Alfred Kroeber and Thomas Waterman, anthropologists at the University of California, had heard about the surveying party's encounter with the Yahi people and had tried, without success, to find them. Hearing the news, they correctly guessed that the man was a Yahi. Kroeber, who had dedicated his considerable energy to "salvage anthropology"—that is, finding and recording what remained of native cultures before they disappeared completely—arranged to bring the man to stay at the university's anthropology museum in San Francisco. The man never told anyone his true name, and it was at the museum that people began to call him "Ishi," the Yahi word for "man."

As anthropologists, Kroeber and Waterman were thrilled with this opportunity to study a culture and language on the brink of disappearance. Over the next four years and seven months, as they learned to communicate with each other, Ishi gave them a vast and detailed body of information about Yahi life, even accompanying them in 1914 on a trip to his old home at Deer Creek. Meanwhile, visiting Ishi at the museum became a popular Sunday outing for families in the San Francisco Bay area. For his part, Ishi took up his new life with curiosity, grace, and great generosity of spirit.

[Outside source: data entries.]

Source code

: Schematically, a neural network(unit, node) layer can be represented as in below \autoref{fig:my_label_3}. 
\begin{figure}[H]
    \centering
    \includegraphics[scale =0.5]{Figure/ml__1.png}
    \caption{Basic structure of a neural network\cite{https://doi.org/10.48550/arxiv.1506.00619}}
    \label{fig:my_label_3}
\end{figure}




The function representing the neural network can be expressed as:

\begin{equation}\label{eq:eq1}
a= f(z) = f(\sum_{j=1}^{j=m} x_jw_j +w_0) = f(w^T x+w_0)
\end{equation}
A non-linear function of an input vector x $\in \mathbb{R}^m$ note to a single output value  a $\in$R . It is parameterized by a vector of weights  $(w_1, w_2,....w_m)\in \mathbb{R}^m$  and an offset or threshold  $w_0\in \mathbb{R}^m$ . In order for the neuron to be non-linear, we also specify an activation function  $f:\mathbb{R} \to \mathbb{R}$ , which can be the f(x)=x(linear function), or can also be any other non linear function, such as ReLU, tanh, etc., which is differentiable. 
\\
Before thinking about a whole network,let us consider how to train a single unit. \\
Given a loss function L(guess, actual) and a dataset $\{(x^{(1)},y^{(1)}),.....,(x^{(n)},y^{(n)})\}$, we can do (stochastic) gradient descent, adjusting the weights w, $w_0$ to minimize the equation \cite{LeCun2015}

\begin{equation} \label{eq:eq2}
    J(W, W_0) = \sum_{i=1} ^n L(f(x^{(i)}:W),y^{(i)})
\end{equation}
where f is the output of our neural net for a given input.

In 1914 Ishi developed a cough that soon proved to be a symptom of active tuberculosis. In 1916, while staying with the Watermans in Berkeley and working with the linguist Edward Sapir to record Yahi words and phrases, he died. After his death Saxton Pope, a doctor at the hospital next to the museum who had become a particular friend of Ishi's, wrote: "His were the qualities that last forever. He was kind; he had courage and self-restraint, and though all had been taken from him, there was no bitterness in his heart."

Nobody with any imagination can help but feel the immensity of this tragedy, so dense with irony, so loaded with universal symbols. And the symbolism has indeed become loaded for Native American people. Many non-Indians, cherishing the sterling qualities of Ishi's personality that Saxton Pope and others noted, see him as a romantic and nostalgic figure. Somehow, far too many people have come to believe that the "last wild Indian in North America," as he is called in the subtitle of Theodora Kroeber's Ishi in Two Worlds, was the last of the California Indians; plenty of California children from families that act Indian, feel Indian, are Indian, and are treated by their communities as Indian have had the puzzling experience of hearing in school that there are no more California Indians. How can this be? Maybe it's easier to think the excesses of history are all in the past and their victims extinct than it is to deal with the events of the past and their impact on the present. Despite this brutal history and subsequent efforts to downplay their traditions and sovereignty, California Indians are very much present, distinguished from the mainstream by the bits and pieces of their heritage they have been able to hold on to or salvage. In another twist of fate, the bits and pieces have often come from scholars who worked with people like Ishi, scholars who believed they were recording the last vestiges of cultures that would not survive.

Theodora Kroeber, Ishi in Two Worlds: A Biography of the Last Wild Indian in North America (Berkeley and Los Angeles: University of California Press, 1967); Jed Riffe and Pamela Roberts, Ishi, the Last Yahi (Berkeley, Calif.: Rattlesnake Productions, 1992), videocassette.